I should note that almost 25% of the information on this drive, if not more, is not able to be reproduced. I unfortunately was not aware I had not set up automatic restore points on that drive, and the most recent backup is from a year ago. Since then, all of that data is gone and not able to be recreated without hours upon hours of work, if at all.
For now I will remove it from my system. I am willing to ship it to someone and pay them for their trouble if they can recover my data. Unless it is gone forever in which case I might as well end my suffering. I'm really at a loss here and can hardly believe I was this much of a blithering idiot by reformatting the wrong drive the ONLY time I accidentally left more than one plugged in at a time.
I should also mention I do have a separate laptop I can use running windows 7 x64 if it may help for more program options, but right now, I don't have a dock.
If recuva does find files, recover them to a different drive. Definitly NOT to the drive they're on, as you may be overwriting files that still need to be recovered, making them unrecoverable.
If Recuva doesn't find it, I highly doubt you'll ever get that data back.
You should use dd in linux to create an image of the SSD, then do your data recovery on the image. This will stop any further damage to the disk, especially as if it's been formatted and TRIM kicks in then it will wipe everything. Then you can use some data recovery software to try and recover data, on linux you can use testdisk.
Unfortunately, I don't have linux, nor do I have a spare drive that isn't messed up and not working to put it on. Based on what I'm seeing, I assume whatever I did in that properties menu deleted more than just the pointers, but also used TRIM like CaptainChaos said and truly wiped everything.

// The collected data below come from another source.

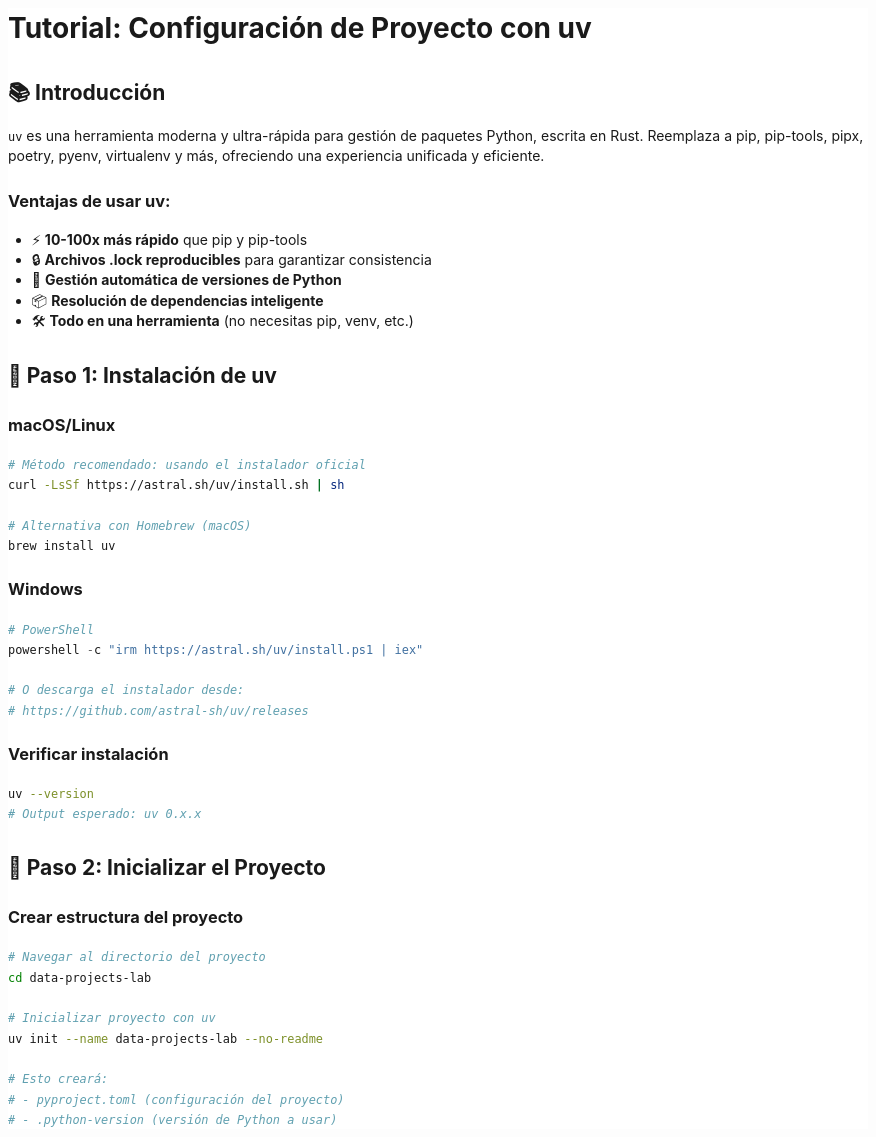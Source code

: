# Tutorial: Configuración de Proyecto con uv

## 📚 Introducción

`uv` es una herramienta moderna y ultra-rápida para gestión de paquetes Python, escrita en Rust. Reemplaza a pip, pip-tools, pipx, poetry, pyenv, virtualenv y más, ofreciendo una experiencia unificada y eficiente.

### Ventajas de usar uv:
- ⚡ **10-100x más rápido** que pip y pip-tools
- 🔒 **Archivos .lock reproducibles** para garantizar consistencia
- 🐍 **Gestión automática de versiones de Python**
- 📦 **Resolución de dependencias inteligente**
- 🛠️ **Todo en una herramienta** (no necesitas pip, venv, etc.)

## 🚀 Paso 1: Instalación de uv

### macOS/Linux
```bash
# Método recomendado: usando el instalador oficial
curl -LsSf https://astral.sh/uv/install.sh | sh

# Alternativa con Homebrew (macOS)
brew install uv
```

### Windows
```powershell
# PowerShell
powershell -c "irm https://astral.sh/uv/install.ps1 | iex"

# O descarga el instalador desde:
# https://github.com/astral-sh/uv/releases
```

### Verificar instalación
```bash
uv --version
# Output esperado: uv 0.x.x
```

## 📁 Paso 2: Inicializar el Proyecto

### Crear estructura del proyecto
```bash
# Navegar al directorio del proyecto
cd data-projects-lab

# Inicializar proyecto con uv
uv init --name data-projects-lab --no-readme

# Esto creará:
# - pyproject.toml (configuración del proyecto)
# - .python-version (versión de Python a usar)
```
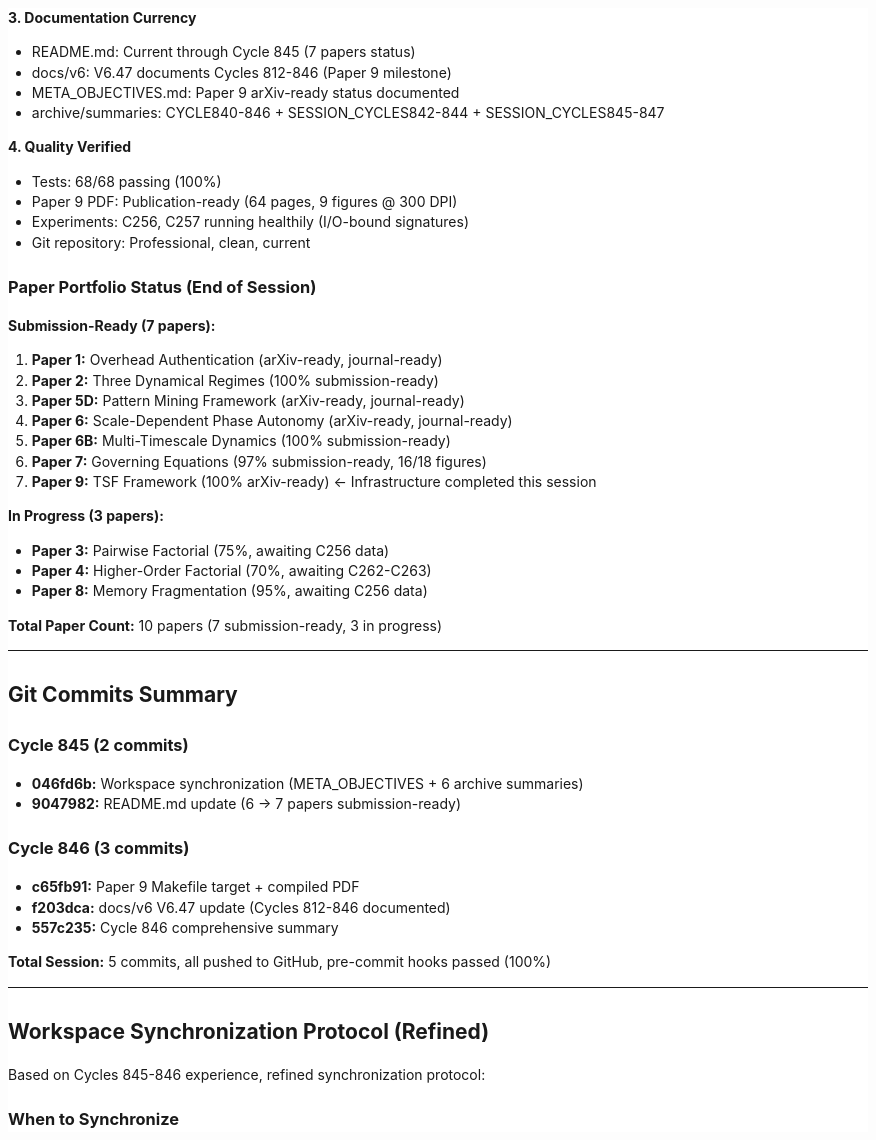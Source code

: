 **3. Documentation Currency**
- README.md: Current through Cycle 845 (7 papers status)
- docs/v6: V6.47 documents Cycles 812-846 (Paper 9 milestone)
- META_OBJECTIVES.md: Paper 9 arXiv-ready status documented
- archive/summaries: CYCLE840-846 + SESSION_CYCLES842-844 + SESSION_CYCLES845-847

**4. Quality Verified**
- Tests: 68/68 passing (100%)
- Paper 9 PDF: Publication-ready (64 pages, 9 figures @ 300 DPI)
- Experiments: C256, C257 running healthily (I/O-bound signatures)
- Git repository: Professional, clean, current

### Paper Portfolio Status (End of Session)

**Submission-Ready (7 papers):**
1. **Paper 1:** Overhead Authentication (arXiv-ready, journal-ready)
2. **Paper 2:** Three Dynamical Regimes (100% submission-ready)
3. **Paper 5D:** Pattern Mining Framework (arXiv-ready, journal-ready)
4. **Paper 6:** Scale-Dependent Phase Autonomy (arXiv-ready, journal-ready)
5. **Paper 6B:** Multi-Timescale Dynamics (100% submission-ready)
6. **Paper 7:** Governing Equations (97% submission-ready, 16/18 figures)
7. **Paper 9:** TSF Framework (100% arXiv-ready) ← Infrastructure completed this session

**In Progress (3 papers):**
- **Paper 3:** Pairwise Factorial (75%, awaiting C256 data)
- **Paper 4:** Higher-Order Factorial (70%, awaiting C262-C263)
- **Paper 8:** Memory Fragmentation (95%, awaiting C256 data)

**Total Paper Count:** 10 papers (7 submission-ready, 3 in progress)

---

## Git Commits Summary

### Cycle 845 (2 commits)
- **046fd6b:** Workspace synchronization (META_OBJECTIVES + 6 archive summaries)
- **9047982:** README.md update (6 → 7 papers submission-ready)

### Cycle 846 (3 commits)
- **c65fb91:** Paper 9 Makefile target + compiled PDF
- **f203dca:** docs/v6 V6.47 update (Cycles 812-846 documented)
- **557c235:** Cycle 846 comprehensive summary

**Total Session:** 5 commits, all pushed to GitHub, pre-commit hooks passed (100%)

---

## Workspace Synchronization Protocol (Refined)

Based on Cycles 845-846 experience, refined synchronization protocol:

### When to Synchronize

So based on this information, should I just say screw it and start trying to recover all that data as much as I can by just starting from scratch? Fortunately I have SOME idea what I lost, but as far as documents, FML pretty much. It's all GONE for good, right?
Its pretty much standard. In order for you to get optimal performance they erase deleted file periodically. Im not sure how often exactly that is, but its often.
It's not that SSDs are harder to recover files from than HDDs, more that it has these features like TRIM and secure erase. The longer it was powered on the more likely its all been erased.
You could confirm the data is gone by taking an image of the disk and checking the raw sectors, but you should start to look at how much of it you can recover from secondary sources.
Then buy a NAS, or backup to some online storage as your lessons learned.
(ive been there done that, i erased my active OS with all the data on it, and wondered why it wouldn't boot up again)
Found a god-sent long lost flash drive with a majority of my lost files on it including the documents I thought were lost (most of them I think). Should be able to recover about 90% of what I thought was gone thanks to this. (Which reminds me I really need to clean off my work-space, geez).
SO...Ideas to prevent future problems...(feel free to add the ones I haven't thought of)
Enabled System Restore on this drive with 25% space allocated for backup data.
Triple Backup on Flash drive and Laptop.
Ensure only ONE drive is ever connected to a system while troubleshooting/installing new OS.
i use the test version of macrium reflect to do images of my SSD's with Dual-Boot on it to my NAS. It works really good and is encrypted as well as compressed. Maybe it's worth considering buying for incremental imaging. @Eden Does it work as good as mine? can it do planned images?
Use the Backup and Restore (Windows 7) / system image option in Windows 10, and after the VHD is created, if I remember correctly, Win 10 has native VHD support, so you can open VHD files natively in Explorer after that for accessing individual files.